Eppure la rabbia sociale, più che contro le élite politiche ed economiche responsabili di questo disastro, sembra nutrire solo un meccanismo di ipercompetizione individualistica e una rancorosa “guerra tra poveri”, tanto più acuta se diretta contro i cittadini migranti, ormai generalmente additati come responsabili di ogni male. In realtà, affianco a questo conflitto si nasconde una vera e propria guerra ai poveri e alla possibilità di ribellarsi contro questa condizione.
È questo il senso delle normative con le quali i ministri Orlando e Minniti hanno ad esempio introdotto il DASPO urbano che colpisce i soggetti costretti ai margini della società. Oppure quello di scelte governative che cavalcando le pulsioni identitarie, nazionaliste e razziste negano ancora oggi diritti legittimi come quello alla cittadinanza per tutti i nati in Italia (ius soli) e l’apertura di canali umanitari per chi fugge da guerre, fame e dittature.

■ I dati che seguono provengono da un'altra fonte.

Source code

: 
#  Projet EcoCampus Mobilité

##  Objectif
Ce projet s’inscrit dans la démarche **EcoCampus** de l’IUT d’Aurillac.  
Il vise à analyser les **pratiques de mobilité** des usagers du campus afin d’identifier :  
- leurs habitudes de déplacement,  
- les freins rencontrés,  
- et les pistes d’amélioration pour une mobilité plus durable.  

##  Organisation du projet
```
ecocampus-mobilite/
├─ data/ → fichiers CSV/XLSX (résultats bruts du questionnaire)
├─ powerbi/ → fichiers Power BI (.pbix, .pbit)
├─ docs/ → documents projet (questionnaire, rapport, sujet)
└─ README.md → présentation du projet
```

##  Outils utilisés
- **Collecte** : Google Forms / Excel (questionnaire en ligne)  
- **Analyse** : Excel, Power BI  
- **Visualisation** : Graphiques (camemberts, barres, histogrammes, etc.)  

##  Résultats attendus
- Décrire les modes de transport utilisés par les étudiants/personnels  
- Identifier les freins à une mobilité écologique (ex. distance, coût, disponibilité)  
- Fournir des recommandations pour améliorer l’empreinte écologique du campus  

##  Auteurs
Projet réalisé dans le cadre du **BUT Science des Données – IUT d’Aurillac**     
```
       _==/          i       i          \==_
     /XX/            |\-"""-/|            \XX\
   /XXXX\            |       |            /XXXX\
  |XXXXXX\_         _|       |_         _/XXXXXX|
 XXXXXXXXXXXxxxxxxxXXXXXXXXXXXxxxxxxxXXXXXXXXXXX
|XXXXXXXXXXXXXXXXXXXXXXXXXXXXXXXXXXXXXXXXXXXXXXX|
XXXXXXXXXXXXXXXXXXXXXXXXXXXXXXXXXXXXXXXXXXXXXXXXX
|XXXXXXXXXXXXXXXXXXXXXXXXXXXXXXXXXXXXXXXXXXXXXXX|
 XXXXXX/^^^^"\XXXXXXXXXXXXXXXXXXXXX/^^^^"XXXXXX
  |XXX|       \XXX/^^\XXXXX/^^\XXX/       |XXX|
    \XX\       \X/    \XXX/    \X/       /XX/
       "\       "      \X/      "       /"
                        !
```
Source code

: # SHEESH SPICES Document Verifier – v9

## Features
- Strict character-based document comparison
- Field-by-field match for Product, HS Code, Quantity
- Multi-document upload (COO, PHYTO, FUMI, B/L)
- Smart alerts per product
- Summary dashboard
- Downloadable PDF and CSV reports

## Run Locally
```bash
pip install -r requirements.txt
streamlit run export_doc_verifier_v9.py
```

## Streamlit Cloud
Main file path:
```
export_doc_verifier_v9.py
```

Sarebbe quindi “colpa” del povero, del migrante, del precario se la ricchezza sociale e le risorse pubbliche vengono sperperate per inutili e dannose grandi opere? Se ciò che rimane del sistema di welfare viene definitivamente fatto a pezzi? se si sacrifica al mercato il diritto alla previdenza sociale, alla salute, all’istruzione?
In questo modo le logiche securitarie prendono il sopravvento su chi invece crede in una reale sicurezza sociale fatta di reddito, diritti e welfare universale, volto a emancipare tanti e tante da una posizione di debolezza e ricattabilità; un po’ come avviene per il mondo femminile, relegato da una società ancora profondamente patriarcale ad un ruolo riproduttivo, ad una posizione di subalternità e di dipendenza economica e sociale.

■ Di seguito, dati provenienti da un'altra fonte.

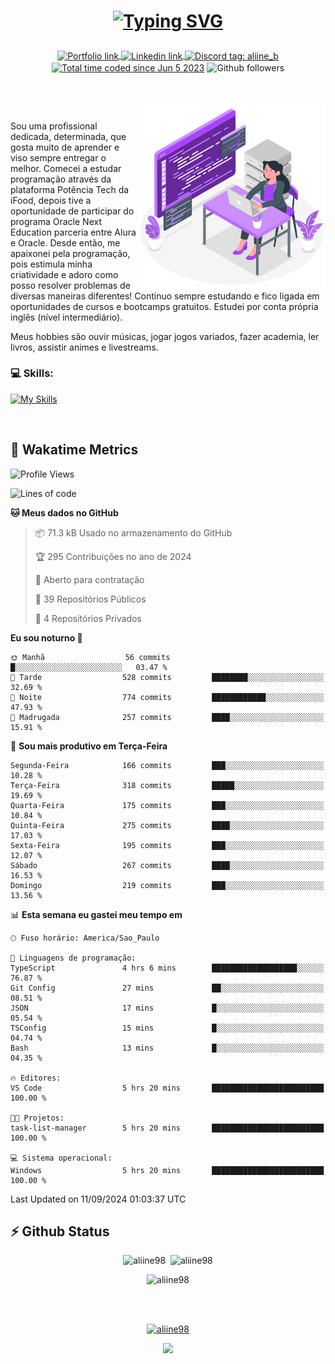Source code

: # <p align = "center"><a href="https://git.io/typing-svg"><img src="https://readme-typing-svg.demolab.com?font=Space+Mono&size=28&pause=1000&duration=4000&color=8E58F7&vCenter=true&width=500&lines=%E2%9C%A8+Ol%C3%A1%2C+sou+Aline+Bevilacqua;%E2%9C%A8+Desenvolvedora+Web!" alt="Typing SVG" /></a></p>

<p align = "center">
    <a href="https://aliine98.github.io" target="_blank">
        <img alt="Portfolio link" align="center" src = "https://img.shields.io/badge/portfolio-8A2BE2?style=for-the-badge">
    </a>
    <a href="https://www.linkedin.com/in/aline-bevilacqua/" target="_blank">
        <img alt="Linkedin link" align="center" src = "https://img.shields.io/badge/LinkedIn-0077B5?style=for-the-badge&logo=linkedin&logoColor=white">
    </a>
    <a href="https://discord.com/" target="_blank">
        <img alt="Discord tag: aliine_b" align="center" src="https://img.shields.io/badge/-aliine__b-5865f2?style=flat-square&logo=Discord&logoColor=FFF" height="28">
    </a>
    <a href="https://wakatime.com/@aliine"><img src="https://wakatime.com/badge/user/d705bdc6-1244-4026-9380-8de8c1599f8d.svg?style=for-the-badge" alt="Total time coded since Jun 5 2023" align="center"/></a>
    <img alt="Github followers" align="center" src="https://img.shields.io/github/followers/Aliine98?style=for-the-badge&color=bf0f47&logo=github&logoColor=white">
</p><br>

<a href="https://storyset.com/"><img src="./assets/coding-amico.svg" width="300" align="right"></a>

<div align="left">
<br>

Sou uma profissional dedicada, determinada, que gosta muito de aprender e viso sempre entregar o melhor. Comecei a estudar programação através da plataforma Potência Tech da iFood, depois tive a oportunidade de participar do programa Oracle Next Education parceria entre Alura e Oracle. Desde então, me apaixonei pela programação, pois estimula minha criatividade e adoro como posso resolver problemas de diversas maneiras diferentes! Continuo sempre estudando e fico ligada em oportunidades de cursos e bootcamps gratuitos.
Estudei por conta própria inglês (nível intermediário).

Meus hobbies são ouvir músicas, jogar jogos variados, fazer academia, ler livros, assistir animes e livestreams.

### 💻 Skills:
[![My Skills](https://skillicons.dev/icons?i=html,css,js,bootstrap,tailwind,ts,mysql,angular,next,nuxt,express,mongo,java)](https://skillicons.dev)
</div>
<br>

## 🚀 Wakatime Metrics

<!--START_SECTION:waka-->
![Profile Views](http://img.shields.io/badge/Visualizac%C3%B5es%20do%20perfil-0-blue)

![Lines of code](https://img.shields.io/badge/Desde%20o%20Hello%20World%20eu%20escrevi-337.2%20thousand%20linhas%20de%20c%C3%B3digo-blue)

**🐱 Meus dados no GitHub** 

> 📦 71.3 kB Usado no armazenamento do GitHub 
 > 
> 🏆 295 Contribuições no ano de 2024
 > 
> 💼 Aberto para contratação
 > 
> 📜 39 Repositórios Públicos 
 > 
> 🔑 4 Repositórios Privados 
 > 
**Eu sou noturno 🦉** 

```text
🌞 Manhã                  56 commits          █░░░░░░░░░░░░░░░░░░░░░░░░   03.47 % 
🌆 Tarde                  528 commits         ████████░░░░░░░░░░░░░░░░░   32.69 % 
🌃 Noite                  774 commits         ████████████░░░░░░░░░░░░░   47.93 % 
🌙 Madrugada              257 commits         ████░░░░░░░░░░░░░░░░░░░░░   15.91 % 
```
📅 **Sou mais produtivo em Terça-Feira** 

```text
Segunda-Feira            166 commits         ███░░░░░░░░░░░░░░░░░░░░░░   10.28 % 
Terça-Feira              318 commits         █████░░░░░░░░░░░░░░░░░░░░   19.69 % 
Quarta-Feira             175 commits         ███░░░░░░░░░░░░░░░░░░░░░░   10.84 % 
Quinta-Feira             275 commits         ████░░░░░░░░░░░░░░░░░░░░░   17.03 % 
Sexta-Feira              195 commits         ███░░░░░░░░░░░░░░░░░░░░░░   12.07 % 
Sábado                   267 commits         ████░░░░░░░░░░░░░░░░░░░░░   16.53 % 
Domingo                  219 commits         ███░░░░░░░░░░░░░░░░░░░░░░   13.56 % 
```


📊 **Esta semana eu gastei meu tempo em** 

```text
🕑︎ Fuso horário: America/Sao_Paulo

💬 Linguagens de programação: 
TypeScript               4 hrs 6 mins        ███████████████████░░░░░░   76.87 % 
Git Config               27 mins             ██░░░░░░░░░░░░░░░░░░░░░░░   08.51 % 
JSON                     17 mins             █░░░░░░░░░░░░░░░░░░░░░░░░   05.54 % 
TSConfig                 15 mins             █░░░░░░░░░░░░░░░░░░░░░░░░   04.74 % 
Bash                     13 mins             █░░░░░░░░░░░░░░░░░░░░░░░░   04.35 % 

🔥 Editores: 
VS Code                  5 hrs 20 mins       █████████████████████████   100.00 % 

🐱‍💻 Projetos: 
task-list-manager        5 hrs 20 mins       █████████████████████████   100.00 % 

💻 Sistema operacional: 
Windows                  5 hrs 20 mins       █████████████████████████   100.00 % 
```


 Last Updated on 11/09/2024 01:03:37 UTC
<!--END_SECTION:waka-->
 
## ⚡ Github Status

<p align="center"><img src="https://my-github-readme-stats-aliine98.vercel.app/api?username=aliine98&show_icons=true&locale=en&theme=radical" alt="aliine98" />&nbsp;&nbsp;<img src="https://my-github-readme-stats-aliine98.vercel.app/api/top-langs?username=aliine98&show_icons=true&locale=en&layout=compact&theme=radical&exclude_repo=my-github-readme-stats,my-github-readme-streak-stats,github-readme-streak-stats,ajax-com-js-puro" alt="aliine98" /></p>

<p align="center"><img src="https://streak-stats.demolab.com?user=aliine98&theme=radical" alt="aliine98" /></p>

<br><br>
<p align="center"> <a href="https://github.com/ryo-ma/github-profile-trophy" target="_blank"><img src="https://github-profile-trophy.vercel.app/?username=aliine98&theme=radical&column=4" alt="aliine98" /></a> </p>

<p align="center"><img src="https://media4.giphy.com/media/C1bBFL2dMQxA4/giphy.gif?cid=ecf05e47z7xqxd7gboyuplq95r7v869x9bi8msk1upllpme2&ep=v1_gifs_search&rid=giphy.gif&ct=g" width="700"></p>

Eppure di fronte a questo scenario fortemente negativo, non tutto è immobile. I territori sono attraversati da energie in grado di ri-costruire quotidianamente legami sociali e solidarietà, opposizione, resistenza, e alternativa al presente.
Il territorio mantovano è stato attraversato nell’ultimo anno e mezzo da una dinamica di rivendicazione per un lavoro e una vita degna che ha messo al centro una composizione operaia migrante fortemente presente nel tessuto produttivo locale. Il culmine di questo scontro è avvenuto l’estate scorsa con la vertenza dell’appalto Composad a Viadana, dove tra l’altro il protagonismo delle lavoratrici, anch’esse migranti, è stato centrale.
Il 27 ottobre quindi sfileremo per le vie della città, lavoratori autorganizzati di ADL Cobas fianco a fianco a studenti contro l’alternanza scuola-lavoro, migranti, rifugiati e antirazzisti per la piena cittadinanza e per l’accoglienza degna, donne libere e autodeterminate e comitati ambientali per rivendicare diritti e salario sul lavoro, contro il Jobs Act e le nuove forme di “schiavitù”, contro il ricatto della precarietà e per l’introduzione della clausole sociale negli appalti, per il diritto alla cittadinanza per chi nasce e vive in Italia (vero Ius soli) e all’accoglienza degna, per un welfare universale e servizi pubblici di qualità, contro ogni forma di violenza di genere, contro le distruzioni ambientali.